__Records for the exercise__.
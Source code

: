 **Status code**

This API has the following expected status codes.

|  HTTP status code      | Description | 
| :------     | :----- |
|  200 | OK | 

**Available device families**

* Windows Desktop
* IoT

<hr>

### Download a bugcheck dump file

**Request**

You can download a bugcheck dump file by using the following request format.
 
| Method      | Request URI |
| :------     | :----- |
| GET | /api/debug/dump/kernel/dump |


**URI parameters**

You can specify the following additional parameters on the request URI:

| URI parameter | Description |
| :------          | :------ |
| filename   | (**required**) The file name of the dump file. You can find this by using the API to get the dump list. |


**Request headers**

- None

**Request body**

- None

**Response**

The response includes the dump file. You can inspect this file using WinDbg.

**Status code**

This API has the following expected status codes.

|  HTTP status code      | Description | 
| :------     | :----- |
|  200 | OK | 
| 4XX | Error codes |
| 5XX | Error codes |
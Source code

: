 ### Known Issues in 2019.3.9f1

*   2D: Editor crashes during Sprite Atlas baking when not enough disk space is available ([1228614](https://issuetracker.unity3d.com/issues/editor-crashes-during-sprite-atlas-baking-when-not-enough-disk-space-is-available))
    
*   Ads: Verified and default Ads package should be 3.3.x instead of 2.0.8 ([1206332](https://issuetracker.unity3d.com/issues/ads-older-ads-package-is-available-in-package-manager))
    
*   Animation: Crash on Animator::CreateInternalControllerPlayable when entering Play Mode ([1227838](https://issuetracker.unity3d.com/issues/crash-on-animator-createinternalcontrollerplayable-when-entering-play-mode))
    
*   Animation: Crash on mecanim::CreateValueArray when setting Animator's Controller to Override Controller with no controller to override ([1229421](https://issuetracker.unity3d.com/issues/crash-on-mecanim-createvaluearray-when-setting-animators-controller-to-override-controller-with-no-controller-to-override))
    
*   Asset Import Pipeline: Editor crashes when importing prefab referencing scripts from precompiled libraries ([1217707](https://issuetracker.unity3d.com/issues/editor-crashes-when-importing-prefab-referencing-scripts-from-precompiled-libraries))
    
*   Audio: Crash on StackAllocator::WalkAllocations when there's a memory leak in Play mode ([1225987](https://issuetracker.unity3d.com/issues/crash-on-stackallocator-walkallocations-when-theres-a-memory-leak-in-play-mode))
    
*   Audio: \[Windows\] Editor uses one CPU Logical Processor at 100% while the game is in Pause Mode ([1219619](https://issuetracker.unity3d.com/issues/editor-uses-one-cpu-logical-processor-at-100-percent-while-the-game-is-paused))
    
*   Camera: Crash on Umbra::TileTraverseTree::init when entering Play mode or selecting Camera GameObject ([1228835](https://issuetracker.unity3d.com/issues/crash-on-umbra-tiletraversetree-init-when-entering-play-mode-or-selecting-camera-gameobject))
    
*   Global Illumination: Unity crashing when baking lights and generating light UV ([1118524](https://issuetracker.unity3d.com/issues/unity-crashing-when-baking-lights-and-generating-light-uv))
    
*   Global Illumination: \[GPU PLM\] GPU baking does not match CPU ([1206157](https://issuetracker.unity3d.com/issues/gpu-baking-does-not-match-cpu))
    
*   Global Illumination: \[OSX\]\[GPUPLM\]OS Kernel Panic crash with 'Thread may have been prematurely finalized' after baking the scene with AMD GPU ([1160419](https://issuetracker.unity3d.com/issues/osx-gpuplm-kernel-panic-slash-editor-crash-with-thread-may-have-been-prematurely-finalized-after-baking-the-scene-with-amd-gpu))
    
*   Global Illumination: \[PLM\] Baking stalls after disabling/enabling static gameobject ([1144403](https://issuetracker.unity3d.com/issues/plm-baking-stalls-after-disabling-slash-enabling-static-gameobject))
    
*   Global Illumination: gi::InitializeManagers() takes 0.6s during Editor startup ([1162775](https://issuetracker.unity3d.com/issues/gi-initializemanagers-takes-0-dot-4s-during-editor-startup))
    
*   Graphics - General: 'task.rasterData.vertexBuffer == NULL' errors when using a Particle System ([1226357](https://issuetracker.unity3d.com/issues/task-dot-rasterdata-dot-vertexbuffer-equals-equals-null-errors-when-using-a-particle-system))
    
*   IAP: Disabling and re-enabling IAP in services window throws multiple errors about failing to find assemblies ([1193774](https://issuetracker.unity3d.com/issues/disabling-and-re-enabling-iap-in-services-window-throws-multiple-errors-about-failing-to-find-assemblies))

__Exercise directions__.
Look through the entries and return every line where "gameobject" appears.

__Task result__.
*   Camera: Crash on Umbra::TileTraverseTree::init when entering Play mode or selecting Camera GameObject ([1228835](https://issuetracker.unity3d.com/issues/crash-on-umbra-tiletraversetree-init-when-entering-play-mode-or-selecting-camera-gameobject))
*   Global Illumination: \[PLM\] Baking stalls after disabling/enabling static gameobject ([1144403](https://issuetracker.unity3d.com/issues/plm-baking-stalls-after-disabling-slash-enabling-static-gameobject))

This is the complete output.